§ **WORK INSTRUCTIONS**: Copy out every line of the records where the string "black" occurs.
(DATA PROVIDED Opens)
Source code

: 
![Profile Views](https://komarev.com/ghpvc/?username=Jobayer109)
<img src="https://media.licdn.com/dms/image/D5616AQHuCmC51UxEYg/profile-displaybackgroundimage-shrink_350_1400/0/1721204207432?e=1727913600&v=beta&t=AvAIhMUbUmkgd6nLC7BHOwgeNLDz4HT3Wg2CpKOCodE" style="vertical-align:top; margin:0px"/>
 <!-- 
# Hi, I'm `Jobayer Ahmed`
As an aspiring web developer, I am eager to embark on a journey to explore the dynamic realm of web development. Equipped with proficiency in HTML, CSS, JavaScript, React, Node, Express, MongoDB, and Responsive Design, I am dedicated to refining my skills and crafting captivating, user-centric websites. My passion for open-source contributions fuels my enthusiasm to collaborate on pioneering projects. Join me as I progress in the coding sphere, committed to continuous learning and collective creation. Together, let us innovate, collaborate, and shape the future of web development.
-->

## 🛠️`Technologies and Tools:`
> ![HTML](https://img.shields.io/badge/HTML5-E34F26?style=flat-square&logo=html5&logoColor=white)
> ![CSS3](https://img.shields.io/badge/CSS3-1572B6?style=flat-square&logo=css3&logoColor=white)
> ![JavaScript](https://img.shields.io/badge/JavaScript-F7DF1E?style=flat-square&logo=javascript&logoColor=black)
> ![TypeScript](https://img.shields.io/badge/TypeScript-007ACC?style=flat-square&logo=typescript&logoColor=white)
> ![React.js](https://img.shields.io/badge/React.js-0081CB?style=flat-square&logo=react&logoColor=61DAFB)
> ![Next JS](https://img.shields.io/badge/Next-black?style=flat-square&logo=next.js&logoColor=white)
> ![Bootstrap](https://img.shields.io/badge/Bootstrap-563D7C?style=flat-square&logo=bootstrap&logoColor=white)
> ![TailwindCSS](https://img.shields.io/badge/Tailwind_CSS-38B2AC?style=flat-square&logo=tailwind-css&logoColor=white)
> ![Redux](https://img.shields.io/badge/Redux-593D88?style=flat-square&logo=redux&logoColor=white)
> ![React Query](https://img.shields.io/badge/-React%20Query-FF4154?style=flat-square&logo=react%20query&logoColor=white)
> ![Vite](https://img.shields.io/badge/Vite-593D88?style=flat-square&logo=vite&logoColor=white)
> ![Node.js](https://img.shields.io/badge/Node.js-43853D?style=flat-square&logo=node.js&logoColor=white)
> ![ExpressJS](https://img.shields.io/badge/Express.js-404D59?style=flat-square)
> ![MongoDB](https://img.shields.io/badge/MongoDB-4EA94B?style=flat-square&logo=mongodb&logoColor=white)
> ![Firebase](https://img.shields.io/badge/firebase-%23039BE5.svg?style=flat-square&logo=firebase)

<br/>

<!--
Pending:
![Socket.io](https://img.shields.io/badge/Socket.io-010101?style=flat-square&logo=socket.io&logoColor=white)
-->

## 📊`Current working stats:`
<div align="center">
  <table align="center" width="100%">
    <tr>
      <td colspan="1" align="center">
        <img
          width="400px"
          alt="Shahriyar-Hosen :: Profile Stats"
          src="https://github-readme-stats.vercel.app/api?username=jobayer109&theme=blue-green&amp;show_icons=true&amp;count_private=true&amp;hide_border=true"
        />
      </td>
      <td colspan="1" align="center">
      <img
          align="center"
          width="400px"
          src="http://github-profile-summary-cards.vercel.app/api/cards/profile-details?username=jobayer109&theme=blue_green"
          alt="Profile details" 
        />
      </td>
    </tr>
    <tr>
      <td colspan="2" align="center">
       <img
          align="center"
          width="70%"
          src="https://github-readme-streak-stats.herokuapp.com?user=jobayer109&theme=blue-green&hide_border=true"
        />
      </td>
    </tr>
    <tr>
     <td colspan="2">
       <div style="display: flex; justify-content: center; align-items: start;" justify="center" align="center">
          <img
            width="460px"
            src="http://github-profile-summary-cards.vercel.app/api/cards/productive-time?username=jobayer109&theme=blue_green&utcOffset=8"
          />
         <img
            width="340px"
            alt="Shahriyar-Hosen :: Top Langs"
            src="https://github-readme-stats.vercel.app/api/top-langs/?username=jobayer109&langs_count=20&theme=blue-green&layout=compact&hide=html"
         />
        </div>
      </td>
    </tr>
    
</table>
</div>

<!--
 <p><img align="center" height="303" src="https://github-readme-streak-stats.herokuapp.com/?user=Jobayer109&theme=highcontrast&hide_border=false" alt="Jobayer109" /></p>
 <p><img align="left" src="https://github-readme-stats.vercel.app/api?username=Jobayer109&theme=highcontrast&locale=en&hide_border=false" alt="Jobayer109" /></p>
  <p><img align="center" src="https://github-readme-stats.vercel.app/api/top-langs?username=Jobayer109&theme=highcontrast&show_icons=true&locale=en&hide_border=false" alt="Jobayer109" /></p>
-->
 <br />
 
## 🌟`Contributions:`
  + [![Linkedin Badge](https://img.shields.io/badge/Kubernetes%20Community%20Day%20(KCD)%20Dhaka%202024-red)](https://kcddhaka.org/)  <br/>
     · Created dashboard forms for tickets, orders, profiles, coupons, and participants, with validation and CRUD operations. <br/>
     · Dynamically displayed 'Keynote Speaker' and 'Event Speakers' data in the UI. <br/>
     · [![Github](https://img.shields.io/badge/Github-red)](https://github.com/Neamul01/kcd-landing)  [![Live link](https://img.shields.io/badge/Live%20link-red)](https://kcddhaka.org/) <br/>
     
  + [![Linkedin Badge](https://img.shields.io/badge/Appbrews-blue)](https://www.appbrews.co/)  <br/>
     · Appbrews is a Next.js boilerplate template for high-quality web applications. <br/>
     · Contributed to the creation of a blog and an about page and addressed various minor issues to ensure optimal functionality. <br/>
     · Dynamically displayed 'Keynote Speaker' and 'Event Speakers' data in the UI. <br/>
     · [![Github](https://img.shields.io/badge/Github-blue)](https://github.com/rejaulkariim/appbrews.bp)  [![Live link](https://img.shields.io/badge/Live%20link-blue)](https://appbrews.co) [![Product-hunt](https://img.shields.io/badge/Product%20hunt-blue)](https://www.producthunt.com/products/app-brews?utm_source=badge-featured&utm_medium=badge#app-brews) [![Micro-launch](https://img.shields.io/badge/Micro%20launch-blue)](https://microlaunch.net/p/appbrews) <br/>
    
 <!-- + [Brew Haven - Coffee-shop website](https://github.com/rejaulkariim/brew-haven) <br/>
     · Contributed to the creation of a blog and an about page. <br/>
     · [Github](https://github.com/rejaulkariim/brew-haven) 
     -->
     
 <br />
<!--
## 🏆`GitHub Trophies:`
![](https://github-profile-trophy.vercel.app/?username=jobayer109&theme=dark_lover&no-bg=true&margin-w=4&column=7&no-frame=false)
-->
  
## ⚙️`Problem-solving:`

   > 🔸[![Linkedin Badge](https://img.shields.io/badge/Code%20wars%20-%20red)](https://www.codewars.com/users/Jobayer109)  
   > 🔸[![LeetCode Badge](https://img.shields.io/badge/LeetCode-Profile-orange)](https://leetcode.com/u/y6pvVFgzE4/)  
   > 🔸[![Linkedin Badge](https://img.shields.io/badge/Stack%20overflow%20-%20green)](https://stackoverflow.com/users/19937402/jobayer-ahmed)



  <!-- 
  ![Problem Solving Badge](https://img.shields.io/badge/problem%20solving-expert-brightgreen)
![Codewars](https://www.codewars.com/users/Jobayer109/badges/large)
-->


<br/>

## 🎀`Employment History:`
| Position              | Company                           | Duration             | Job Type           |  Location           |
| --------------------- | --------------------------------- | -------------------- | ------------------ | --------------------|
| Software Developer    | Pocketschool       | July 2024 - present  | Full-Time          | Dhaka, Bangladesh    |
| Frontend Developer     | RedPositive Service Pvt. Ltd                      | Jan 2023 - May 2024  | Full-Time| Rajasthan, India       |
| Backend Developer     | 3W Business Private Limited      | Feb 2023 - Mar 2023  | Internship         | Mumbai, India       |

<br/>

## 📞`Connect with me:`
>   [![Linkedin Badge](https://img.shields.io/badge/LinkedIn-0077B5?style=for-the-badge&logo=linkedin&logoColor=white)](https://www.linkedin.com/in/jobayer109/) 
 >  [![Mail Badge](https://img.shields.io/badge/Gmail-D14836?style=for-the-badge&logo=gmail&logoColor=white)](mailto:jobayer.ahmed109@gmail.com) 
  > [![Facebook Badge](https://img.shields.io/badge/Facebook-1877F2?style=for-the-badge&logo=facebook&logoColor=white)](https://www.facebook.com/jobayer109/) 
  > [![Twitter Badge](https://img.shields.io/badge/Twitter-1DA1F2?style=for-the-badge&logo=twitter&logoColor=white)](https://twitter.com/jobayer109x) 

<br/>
(DATA PROVIDED Closes)
§ **OUTPUT BELOW**:
> ![JavaScript](https://img.shields.io/badge/JavaScript-F7DF1E?style=flat-square&logo=javascript&logoColor=black)
> ![Next JS](https://img.shields.io/badge/Next-black?style=flat-square&logo=next.js&logoColor=white)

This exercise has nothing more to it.